PG cylinder price has shot up by Rs 100 within a month, touching Rs 845 in the East Zone, with the last hike of Rs 25 taking effect on March 1. This increase, if considered from December 2020 has been to the tune of Rs 225. This has been one of the steepest increases in any essential commodity that virtually touches the very existence of every family. Those who care to remember will remember that many households in this country were used to depending on different kinds of cooking fuel earlier. From coal and wood to dried cow dung, Indian homes had a variety of sources of fuel for their kitchens. This government went on an overdrive with its Pradhan Mantri Ujjwala Scheme prior to the 2019 general elections. Billboards and television promos, meant to promote this scheme, projected the multiple ill effects of conventional fuels on the health of women in the kitchens. The drive to draw in households of every economic bracket into this scheme was a great success and it also resulted in a thumping electoral victory for the party in power. In retrospect, this scheme became the flag bearer of all other schemes of the time. Pictures of a Moslem woman accepting a cylinder from the Prime Minister was plastered across the country. There is no doubt the older fuels used earlier were, indeed, damaging the health of women cooking at home. That part of the publicity blitz cannot be faulted. However, the convenience and cleanliness of Liquefied Petroleum Gas (LPG) was too attractive to pass up. Although the subsequent cylinders had to be paid for, most families retained the connections because they did not have to gather wood or source coal on a daily basis.

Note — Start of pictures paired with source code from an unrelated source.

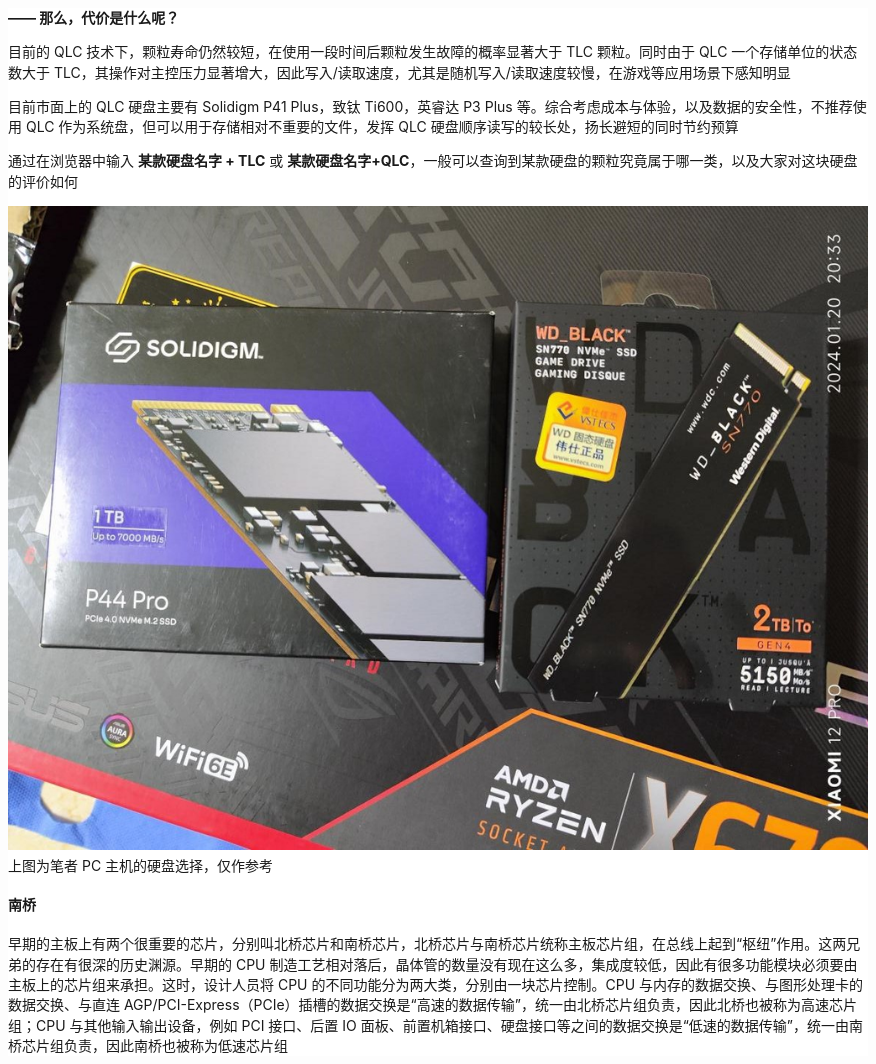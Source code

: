 **—— 那么，代价是什么呢？**

目前的 QLC 技术下，颗粒寿命仍然较短，在使用一段时间后颗粒发生故障的概率显著大于 TLC 颗粒。同时由于 QLC 一个存储单位的状态数大于 TLC，其操作对主控压力显著增大，因此写入/读取速度，尤其是随机写入/读取速度较慢，在游戏等应用场景下感知明显

目前市面上的 QLC 硬盘主要有 Solidigm P41 Plus，致钛 Ti600，英睿达 P3 Plus 等。综合考虑成本与体验，以及数据的安全性，不推荐使用 QLC 作为系统盘，但可以用于存储相对不重要的文件，发挥 QLC 硬盘顺序读写的较长处，扬长避短的同时节约预算

通过在浏览器中输入 **某款硬盘名字 + TLC** 或 **某款硬盘名字+QLC**，一般可以查询到某款硬盘的颗粒究竟属于哪一类，以及大家对这块硬盘的评价如何

![笔者的硬盘选择](./resource/my%20ssd.jpg)  
上图为笔者 PC 主机的硬盘选择，仅作参考

#### 南桥

早期的主板上有两个很重要的芯片，分别叫北桥芯片和南桥芯片，北桥芯片与南桥芯片统称主板芯片组，在总线上起到“枢纽”作用。这两兄弟的存在有很深的历史渊源。早期的 CPU 制造工艺相对落后，晶体管的数量没有现在这么多，集成度较低，因此有很多功能模块必须要由主板上的芯片组来承担。这时，设计人员将 CPU 的不同功能分为两大类，分别由一块芯片控制。CPU 与内存的数据交换、与图形处理卡的数据交换、与直连 AGP/PCI-Express（PCIe）插槽的数据交换是“高速的数据传输”，统一由北桥芯片组负责，因此北桥也被称为高速芯片组；CPU 与其他输入输出设备，例如 PCI 接口、后置 IO 面板、前置机箱接口、硬盘接口等之间的数据交换是“低速的数据传输”，统一由南桥芯片组负责，因此南桥也被称为低速芯片组
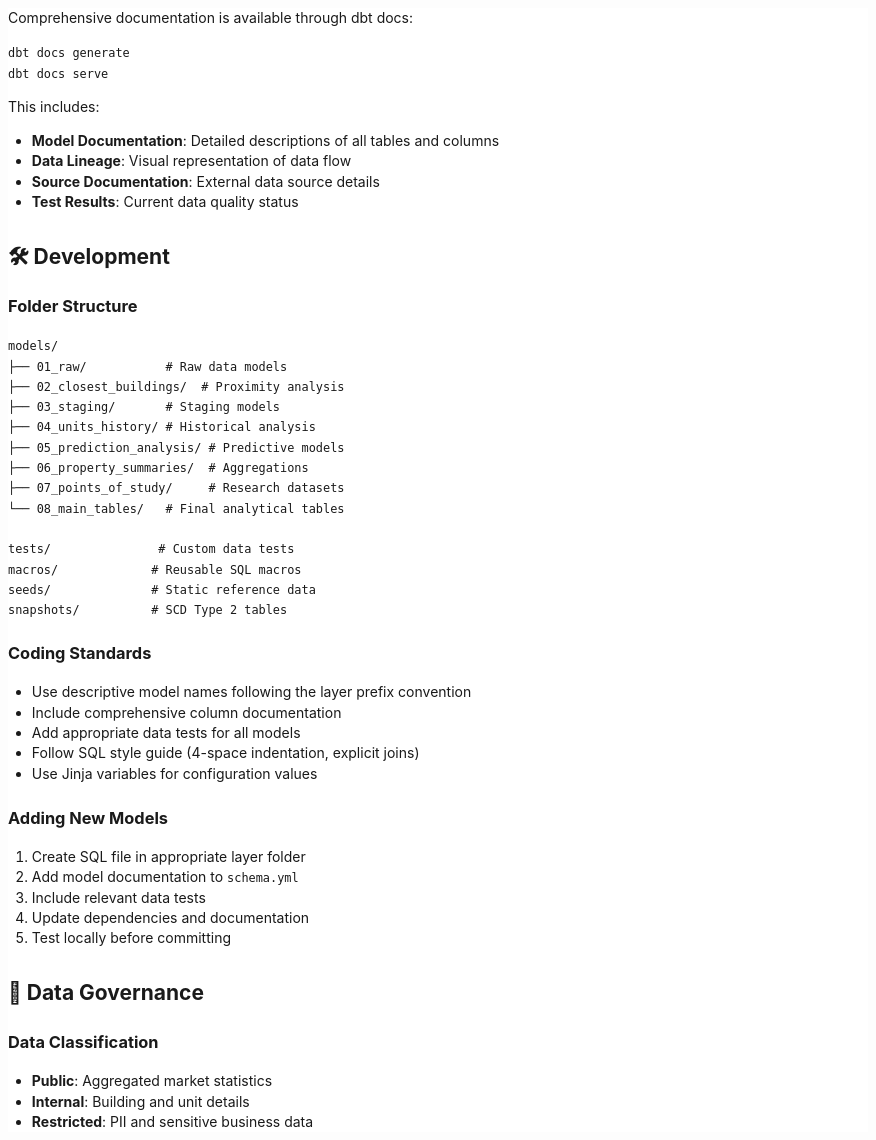 Comprehensive documentation is available through dbt docs:

```bash
dbt docs generate
dbt docs serve
```

This includes:
- **Model Documentation**: Detailed descriptions of all tables and columns
- **Data Lineage**: Visual representation of data flow
- **Source Documentation**: External data source details
- **Test Results**: Current data quality status

## 🛠️ Development

### Folder Structure
```
models/
├── 01_raw/           # Raw data models
├── 02_closest_buildings/  # Proximity analysis
├── 03_staging/       # Staging models  
├── 04_units_history/ # Historical analysis
├── 05_prediction_analysis/ # Predictive models
├── 06_property_summaries/  # Aggregations
├── 07_points_of_study/     # Research datasets
└── 08_main_tables/   # Final analytical tables

tests/               # Custom data tests
macros/             # Reusable SQL macros
seeds/              # Static reference data
snapshots/          # SCD Type 2 tables
```

### Coding Standards
- Use descriptive model names following the layer prefix convention
- Include comprehensive column documentation
- Add appropriate data tests for all models
- Follow SQL style guide (4-space indentation, explicit joins)
- Use Jinja variables for configuration values

### Adding New Models
1. Create SQL file in appropriate layer folder
2. Add model documentation to `schema.yml`
3. Include relevant data tests
4. Update dependencies and documentation
5. Test locally before committing

## 🔐 Data Governance

### Data Classification
- **Public**: Aggregated market statistics
- **Internal**: Building and unit details
- **Restricted**: PII and sensitive business data
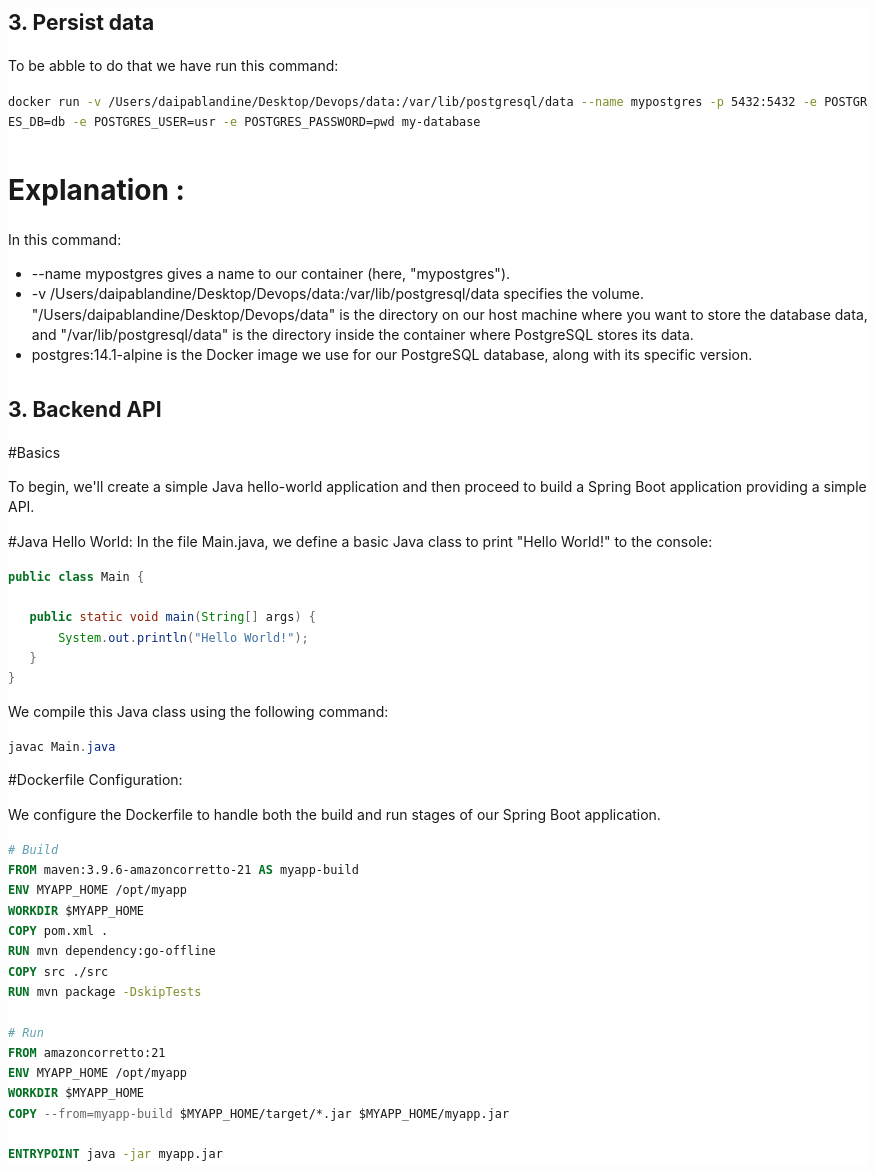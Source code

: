 ## 3. Persist data

To be abble to do that we have run this command:

```bash
docker run -v /Users/daipablandine/Desktop/Devops/data:/var/lib/postgresql/data --name mypostgres -p 5432:5432 -e POSTGRES_DB=db -e POSTGRES_USER=usr -e POSTGRES_PASSWORD=pwd my-database
```
# Explanation :

In this command:

* --name mypostgres gives a name to our container (here, "mypostgres").
* -v /Users/daipablandine/Desktop/Devops/data:/var/lib/postgresql/data specifies the volume. "/Users/daipablandine/Desktop/Devops/data" is the directory on our host machine where you want to store the database data, and "/var/lib/postgresql/data" is the directory inside the container where PostgreSQL stores its data.
* postgres:14.1-alpine is the Docker image we use for our PostgreSQL database, along with its specific version.

## 3. Backend API 

#Basics

To begin, we'll create a simple Java hello-world application and then proceed to build a Spring Boot application providing a simple API.

#Java Hello World:
In the file Main.java, we define a basic Java class to print "Hello World!" to the console:

```java
public class Main {

   public static void main(String[] args) {
       System.out.println("Hello World!");
   }
}
```
We compile this Java class using the following command:

```java
javac Main.java
```
#Dockerfile Configuration:

We configure the Dockerfile to handle both the build and run stages of our Spring Boot application.

```Dockerfile
# Build
FROM maven:3.9.6-amazoncorretto-21 AS myapp-build
ENV MYAPP_HOME /opt/myapp
WORKDIR $MYAPP_HOME
COPY pom.xml .
RUN mvn dependency:go-offline
COPY src ./src
RUN mvn package -DskipTests

# Run
FROM amazoncorretto:21
ENV MYAPP_HOME /opt/myapp
WORKDIR $MYAPP_HOME
COPY --from=myapp-build $MYAPP_HOME/target/*.jar $MYAPP_HOME/myapp.jar

ENTRYPOINT java -jar myapp.jar
```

The criticism at that time was that the government’s huge spend on building up an imported source of conventional energy was unjustified. The critics had said the same energy and resources should have been utilized for promoting indigenous and renewable energy sources that households could acquire at reasonable costs. Most of us had ignored this point of view since all of us use LPG for cooking at home. On hindsight, the critics sound realistic. The scheme had successfully mopped up the poorest of families who would be the hardest hit today with the current price surge. Convenience of LPG has also made people incapable of sourcing their old energy elements. Also, overdependence on these imported conventional fuels is a major reason for the increase in prices. While the world was going green, the Government of India was consciously encouraging further dependence on conventional energy sources.
The hike in prices is not limited to cooking gas alone. Costs of petrol and diesel have skyrocketed in the recent past. Government spokespersons claim that these fuels are being heavily taxed because the coffers need refilling. Now, why have the coffers been emptied? The citizen is being told the coffers became empty since government had to invest heavily to reenergize industries and the market which have been badly affected by the Coronavirus lockdowns. There is probably no individual citizen of this country, be it a student, self-employed person, entrepreneur or even a retired employee or a factory worker who can claim to have received a single rupee out of the billions spent as impetus funds. The multiple announcements of mind-boggling amounts getting injected into the nation’s economy seem to be like the morning mist. When the light of reality rose, every pie seems to have vanished.
According to some political observers, the government may play smart and decrease prices of fuel and cooking gas just before the state elections that are to take place next month. They also forecast that the lowering of prices will be for a short while and increase will re-start once polling is complete. Bihar can be considered as déjà vu for this school of thinking.